Berry Eichengreen, in Golden Fetters:
The gold standard is the key to understanding the Depression.
The gold standard of the 1920s set the stage of the Depression of the 1930s by heightening the fragility of the international financial system. The gold standard was the mechanism transmitting the destabilizing impulse from the United States to the rest of the world. The gold standard magnified that initial destabilizing shock. It was the principal obstacle to offsetting action. It was the binding constraint preventing policymakers from averting the failure of banks and containing the spread of financial panic. For all these reasons, the international gold standard was a central factor in the worldwide Depression. Recovery proved possible, for these same reasons, only after abandoning the gold standard.
Or here’s Ben Bernanke - though you may not appreciate his point of view given his position, his view originates with Milton Friedman:
http://www.federalreserve.gov/boarddocs/speeches/2004/200403022/default.htm
EXCERPT:
[i]The second monetary policy action identified by Friedman and Schwartz occurred in September and October of 1931. At the time, as I will discuss in more detail later, the United States and the great majority of other nations were on the gold standard, a system in which the value of each currency is expressed in terms of ounces of gold. Under the gold standard, central banks stood ready to maintain the fixed values of their currencies by offering to trade gold for money at the legally determined rate of exchange.

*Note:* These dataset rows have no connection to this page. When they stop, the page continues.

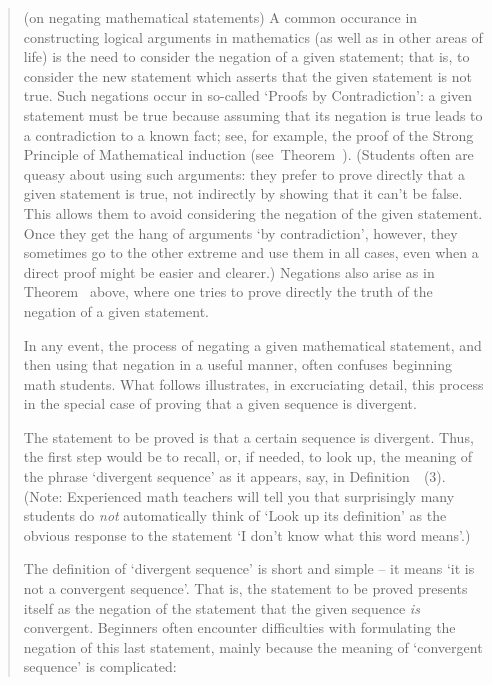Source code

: \begin{quotation}
{\footnotesize 
\underline{\Note}  (on negating mathematical statements)
A common occurance in constructing logical arguments in mathematics (as well as in other areas of life) is the need to consider the negation of a given statement;
    that is, to consider the new statement which asserts that the given statement is not true. Such negations occur in so-called `Proofs by Contradiction':
    a given statement must be true because assuming that its negation is true leads to a contradiction to a known fact;
    see, for example, the proof of the Strong Principle of Mathematical induction (see~Theorem~).
    (Students often are queasy about using such arguments: they prefer to prove directly that a given statement is true,
    not indirectly by showing that it can't be false. This allows them to avoid considering the negation of the given statement.
    Once they get the hang of arguments `by contradiction', however, they sometimes go to the other extreme and use them in all cases, even when a direct proof might be easier and clearer.)
    Negations also arise as in Theorem~ above, where one tries to prove directly the truth of the negation of a given statement.

    In any event, the process of negating a given mathematical statement, and then using that negation in a useful manner, often confuses beginning math students.
    What follows illustrates, in excruciating detail, this process in the special case of proving that a given sequence is divergent.

        The statement to be proved is that a certain sequence is divergent. Thus, the first step would be to recall, or, if needed, to look up,
    the meaning of the phrase `divergent sequence' as it appears, say, in Definition~~(3).
    (Note: Experienced math teachers will tell you that surprisingly many students do {\em not} automatically think of
    `Look up its definition' as the obvious response to the statement `I don't know what this word means'.)

        The definition of `divergent sequence' is short and simple -- it means `it is not a convergent sequence'.
    That is, the statement to be proved presents itself as the negation of the statement that the given sequence {\em is} convergent.
    Beginners often encounter difficulties with formulating the negation of this last statement, mainly because the meaning of `convergent sequence' is complicated:

}
\end{quotation}
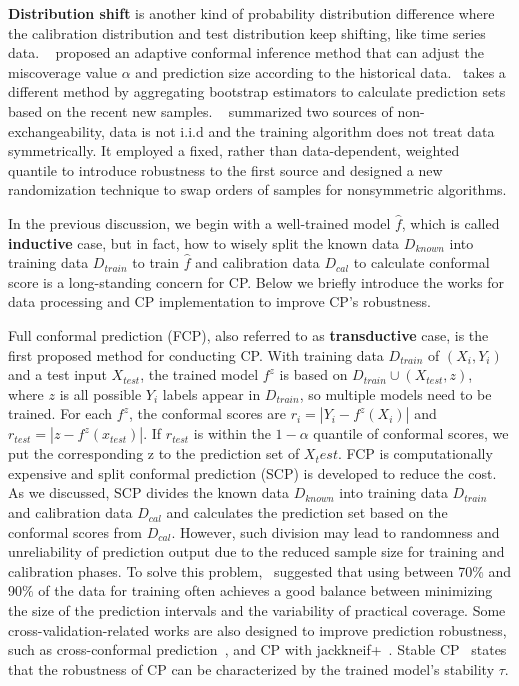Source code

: \textbf{Distribution shift} is another kind of probability distribution difference where the calibration distribution and test distribution keep shifting, like time series data. ~\cite{Gibbs2021AdaptiveCI} proposed an adaptive conformal inference method that can adjust the miscoverage value $\alpha$ and prediction size according to the historical data.~\cite{xu2021conformal} takes a different method by aggregating bootstrap estimators to calculate prediction sets based on the recent new samples. ~\cite{barber2023conformal} summarized two sources of non-exchangeability, data is not i.i.d and the training algorithm does not treat data symmetrically. It employed a fixed, rather than data-dependent, weighted quantile to introduce robustness to the first source and designed a new randomization technique to swap orders of samples for nonsymmetric algorithms.

In the previous discussion, we begin with a well-trained model $\hat{f}$, which is called \textbf{inductive} case, but in fact, how to wisely split the known data $D_{known}$ into training data $D_{train}$ to train $\hat{f}$ and calibration data $D_{cal}$ to calculate conformal score is a long-standing concern for CP. Below we briefly introduce the works for data processing and CP implementation to improve CP's robustness. 

Full conformal prediction (FCP), also referred to as \textbf{transductive} case, is the first proposed method for conducting CP. With training data $D_{train}$ of $(X_i,Y_i)$ and a test input $X_{test}$, the trained model $f^z$ is based on $D_{train}\cup (X_{test},z) $, where $z$ is all possible $Y_i$ labels appear in $D_{train}$, so multiple models need to be trained. For each $f^z$, the conformal scores are $r_i=|Y_i-f^z(X_i)|$ and $r_{test}=|z-f^z(x_{test})|$. If $r_{test}$ is within the $1-\alpha$ quantile of conformal scores, we put the corresponding z to the prediction set of $X_test$. FCP is computationally expensive and split conformal prediction (SCP) is developed to reduce the cost. As we discussed, SCP divides the known data $D_{known}$ into training data $D_{train}$ and calibration data $D_{cal}$ and calculates the prediction set based on the conformal scores from $D_{cal}$. However, such division may lead to randomness and unreliability of prediction output due to the reduced sample size for training and calibration phases. To solve this problem,~\cite{Sesia2019ACO} suggested that using between 70$\%$ and 90$\%$ of the data for training often achieves a good balance between minimizing the size of the prediction intervals and the variability of practical coverage. Some cross-validation-related works are also designed to improve prediction robustness, such as cross-conformal prediction~\cite{Vovk2012CrossconformalP,vovk2018cross}, and CP with jackkneif+~\cite{Barber2019PredictiveIW}. Stable CP~\cite{ndiaye2022stable} states that the robustness of CP can be characterized by the trained model's stability $\tau$. 

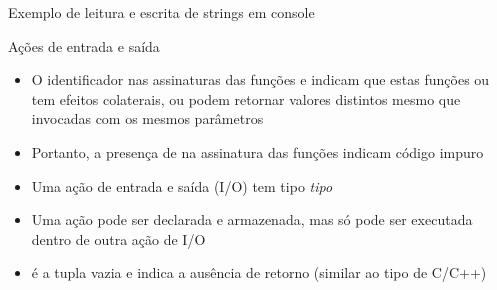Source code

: \begin{frame}[fragile]{Exemplo de leitura e escrita de strings em console}
\end{frame}

\begin{frame}[fragile]{Ações de entrada e saída}

    \begin{itemize}
        \item O identificador  nas assinaturas das funções
             e  indicam que estas funções
            ou tem efeitos colaterais, ou podem retornar valores distintos mesmo que invocadas
            com os mesmos parâmetros

        \item Portanto, a presença de  na assinatura das funções indicam 
            código impuro

        \item Uma ação de entrada e saída (I/O) tem tipo  \textit{tipo}

        \item Uma ação pode ser declarada e armazenada, mas só pode ser executada dentro de outra
            ação de I/O

        \item {} é a tupla vazia e indica a ausência de retorno (similar ao tipo
             de C/C++)

    \end{itemize}

\end{frame}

The fact that, under the gold standard, the value of each currency was fixed in terms of gold implied that the rate of exchange between any two currencies within the gold standard system was likewise fixed. As with any system of fixed exchange rates, the gold standard was subject to speculative attack if investors doubted the ability of a country to maintain the value of its currency at the legally specified parity. In September 1931, following a period of financial upheaval in Europe that created concerns about British investments on the Continent, speculators attacked the British pound, presenting pounds to the Bank of England and demanding gold in return. Faced with the heavy demands of speculators for gold and a widespread loss of confidence in the pound, the Bank of England quickly depleted its gold reserves. Unable to continue supporting the pound at its official value, Great Britain was forced to leave the gold standard, allowing the pound to float freely, its value determined by market forces.
With the collapse of the pound, speculators turned their attention to the U.S. dollar, which (given the economic difficulties the United States was experiencing in the fall of 1931) looked to many to be the next currency in line for devaluation. Central banks as well as private investors converted a substantial quantity of dollar assets to gold in September and October of 1931, reducing the Federal Reserve’s gold reserves. The speculative attack on the dollar also helped to create a panic in the U.S. banking system. Fearing imminent devaluation of the dollar, many foreign and domestic depositors withdrew their funds from U.S. banks in order to convert them into gold or other assets. The worsening economic situation also made depositors increasingly distrustful of banks as a place to keep their savings. During this period, deposit insurance was virtually nonexistent, so that the failure of a bank might cause depositors to lose all or most of their savings. Thus, depositors who feared that a bank might fail rushed to withdraw their funds. Banking panics, if severe enough, could become self-confirming prophecies. During the 1930s, thousands of U.S. banks experienced runs by depositors and subsequently failed.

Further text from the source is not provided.